У нее было нечеловеческое лицо. У нее начинался припадок, который всю ее преображал. Я думаю, что она была в том состоянии, в каком менады, как говорят, пожирают своих детей (с. 526).
Во-вторых, дионисийство означает снятие оппозиции "мужского" и "женского": как известно, бог Дионис изображался женоподобным, а его неистовые жрицы в смертоносной ярости превосходили мужчин. Именно в этом контексте становится понятно, что героиня "Мадам Эдварды" называет себя в мужском роде: "- Видишь… я БОГ…" (с. 422), - а Элен в "Моей матери" излагает сыну странную версию его рождения, из которой исключен отец:
- Пьер! ты не его сын, ты плод тревоги, обуревавшей мною в лесу. Ты происходишь от того ужаса, который я ощущала, прогуливаясь голой в лесу, голая, как звери, и я наслаждалась своей дрожью. Пьер, я наслаждалась часами, валяясь в лиственной гнили; от такого сладострастия ты и родился. Я никогда не унижусь с тобой, но ты должен был это знать; Пьер, ты можешь сколько угодно ненавидеть своего отца, но какая другая мать, кроме меня, поведала бы тебе о том нечеловеческом бешенстве, от которого ты происходишь? (с. 469).

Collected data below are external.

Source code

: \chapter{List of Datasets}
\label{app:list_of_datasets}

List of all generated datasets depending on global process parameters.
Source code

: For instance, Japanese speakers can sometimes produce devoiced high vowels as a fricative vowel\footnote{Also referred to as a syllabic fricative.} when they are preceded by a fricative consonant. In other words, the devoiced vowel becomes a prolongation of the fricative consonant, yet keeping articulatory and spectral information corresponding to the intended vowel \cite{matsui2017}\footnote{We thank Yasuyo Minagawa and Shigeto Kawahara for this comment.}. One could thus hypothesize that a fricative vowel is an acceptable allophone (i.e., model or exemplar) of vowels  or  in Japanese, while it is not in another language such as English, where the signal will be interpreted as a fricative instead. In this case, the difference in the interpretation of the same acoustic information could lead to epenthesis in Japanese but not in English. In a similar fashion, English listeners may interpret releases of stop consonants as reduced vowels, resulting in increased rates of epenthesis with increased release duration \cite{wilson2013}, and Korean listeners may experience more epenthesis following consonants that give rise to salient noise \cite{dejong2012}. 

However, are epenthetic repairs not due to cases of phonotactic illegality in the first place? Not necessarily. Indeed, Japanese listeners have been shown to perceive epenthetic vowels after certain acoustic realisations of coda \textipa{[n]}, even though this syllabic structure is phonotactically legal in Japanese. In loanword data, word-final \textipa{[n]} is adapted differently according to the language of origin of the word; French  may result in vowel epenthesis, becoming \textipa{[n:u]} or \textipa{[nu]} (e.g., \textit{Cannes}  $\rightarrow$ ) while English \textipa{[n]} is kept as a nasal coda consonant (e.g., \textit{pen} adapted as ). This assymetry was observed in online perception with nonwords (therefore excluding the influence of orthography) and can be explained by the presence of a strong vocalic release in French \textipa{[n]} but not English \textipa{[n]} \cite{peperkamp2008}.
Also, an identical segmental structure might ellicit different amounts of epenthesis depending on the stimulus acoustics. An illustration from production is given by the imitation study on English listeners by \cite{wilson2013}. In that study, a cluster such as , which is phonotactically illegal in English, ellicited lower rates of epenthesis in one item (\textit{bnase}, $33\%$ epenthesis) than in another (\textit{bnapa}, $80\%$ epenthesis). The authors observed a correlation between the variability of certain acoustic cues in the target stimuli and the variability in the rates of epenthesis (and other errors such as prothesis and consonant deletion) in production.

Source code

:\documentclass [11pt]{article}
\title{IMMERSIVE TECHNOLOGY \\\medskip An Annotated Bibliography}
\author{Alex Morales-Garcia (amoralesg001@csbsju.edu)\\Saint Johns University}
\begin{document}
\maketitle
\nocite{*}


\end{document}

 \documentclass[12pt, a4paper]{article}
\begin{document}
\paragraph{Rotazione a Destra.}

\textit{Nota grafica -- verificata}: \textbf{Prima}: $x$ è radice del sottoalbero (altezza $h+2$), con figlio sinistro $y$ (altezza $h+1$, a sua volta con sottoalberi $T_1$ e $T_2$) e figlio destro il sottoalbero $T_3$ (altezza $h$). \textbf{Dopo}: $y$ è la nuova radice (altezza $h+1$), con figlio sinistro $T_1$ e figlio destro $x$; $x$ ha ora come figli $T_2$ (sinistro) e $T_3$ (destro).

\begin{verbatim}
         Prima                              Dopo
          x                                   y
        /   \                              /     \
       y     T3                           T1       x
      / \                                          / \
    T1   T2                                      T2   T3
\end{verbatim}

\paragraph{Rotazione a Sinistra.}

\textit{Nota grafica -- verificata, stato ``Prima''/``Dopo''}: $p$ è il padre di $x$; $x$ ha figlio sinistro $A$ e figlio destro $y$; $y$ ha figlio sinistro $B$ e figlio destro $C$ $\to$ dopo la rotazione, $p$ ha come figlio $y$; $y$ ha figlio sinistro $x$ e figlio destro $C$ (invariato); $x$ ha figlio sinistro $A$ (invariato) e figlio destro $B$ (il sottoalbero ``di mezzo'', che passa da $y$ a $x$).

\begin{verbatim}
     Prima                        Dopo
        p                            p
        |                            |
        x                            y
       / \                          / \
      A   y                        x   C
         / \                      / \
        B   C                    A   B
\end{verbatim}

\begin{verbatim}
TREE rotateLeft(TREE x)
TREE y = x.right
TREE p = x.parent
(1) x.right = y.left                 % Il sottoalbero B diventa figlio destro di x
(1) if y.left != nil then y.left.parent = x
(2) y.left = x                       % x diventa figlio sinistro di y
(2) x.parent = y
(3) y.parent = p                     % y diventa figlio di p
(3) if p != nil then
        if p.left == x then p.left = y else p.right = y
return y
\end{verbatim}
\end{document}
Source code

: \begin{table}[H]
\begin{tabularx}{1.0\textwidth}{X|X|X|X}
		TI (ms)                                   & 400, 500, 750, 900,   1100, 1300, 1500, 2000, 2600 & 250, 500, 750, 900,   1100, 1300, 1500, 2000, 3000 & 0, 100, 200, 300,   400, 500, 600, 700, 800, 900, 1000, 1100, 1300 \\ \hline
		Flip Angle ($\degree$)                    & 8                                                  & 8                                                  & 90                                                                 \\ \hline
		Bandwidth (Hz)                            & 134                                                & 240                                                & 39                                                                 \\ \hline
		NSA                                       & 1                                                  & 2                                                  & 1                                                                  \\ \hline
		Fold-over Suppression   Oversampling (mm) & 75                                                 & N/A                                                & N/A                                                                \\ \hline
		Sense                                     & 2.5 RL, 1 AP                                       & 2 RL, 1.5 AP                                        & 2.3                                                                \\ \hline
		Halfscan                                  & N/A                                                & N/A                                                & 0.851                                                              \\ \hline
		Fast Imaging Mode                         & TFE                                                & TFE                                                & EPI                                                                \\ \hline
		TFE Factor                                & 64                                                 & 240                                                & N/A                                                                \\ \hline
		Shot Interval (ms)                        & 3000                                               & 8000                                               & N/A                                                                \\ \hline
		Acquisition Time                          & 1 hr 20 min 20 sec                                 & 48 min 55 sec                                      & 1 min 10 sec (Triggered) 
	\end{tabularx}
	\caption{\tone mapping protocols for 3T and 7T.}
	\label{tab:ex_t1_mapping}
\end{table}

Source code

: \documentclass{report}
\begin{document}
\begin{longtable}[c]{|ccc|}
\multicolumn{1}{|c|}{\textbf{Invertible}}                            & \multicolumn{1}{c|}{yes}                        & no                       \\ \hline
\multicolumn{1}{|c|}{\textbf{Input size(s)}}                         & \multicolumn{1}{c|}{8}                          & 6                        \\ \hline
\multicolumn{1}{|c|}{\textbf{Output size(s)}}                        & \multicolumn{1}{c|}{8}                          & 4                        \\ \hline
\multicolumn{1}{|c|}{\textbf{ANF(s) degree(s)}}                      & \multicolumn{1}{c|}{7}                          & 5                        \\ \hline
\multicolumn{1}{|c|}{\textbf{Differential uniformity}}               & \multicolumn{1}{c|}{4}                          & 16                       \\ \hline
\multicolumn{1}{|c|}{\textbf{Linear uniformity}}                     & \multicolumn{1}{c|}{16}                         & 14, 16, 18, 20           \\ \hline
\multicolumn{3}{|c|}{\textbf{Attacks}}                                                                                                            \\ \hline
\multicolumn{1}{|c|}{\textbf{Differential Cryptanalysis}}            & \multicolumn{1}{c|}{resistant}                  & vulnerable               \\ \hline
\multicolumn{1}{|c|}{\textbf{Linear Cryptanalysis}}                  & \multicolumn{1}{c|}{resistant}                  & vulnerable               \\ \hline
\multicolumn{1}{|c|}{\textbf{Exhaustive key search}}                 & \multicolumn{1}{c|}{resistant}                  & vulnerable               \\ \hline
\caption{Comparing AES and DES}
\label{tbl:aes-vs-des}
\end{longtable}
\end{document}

С упразднением половых различий мужчина становится ненужным для продолжения рода. В других текстах Батая этот фантазм партеногенеза - внесексуального зачатия - выразился в философском интересе к феномену вегетативного размножения (делением), который дал название одной из небольших его книг и занимает одно из центральных мест в его мышлении.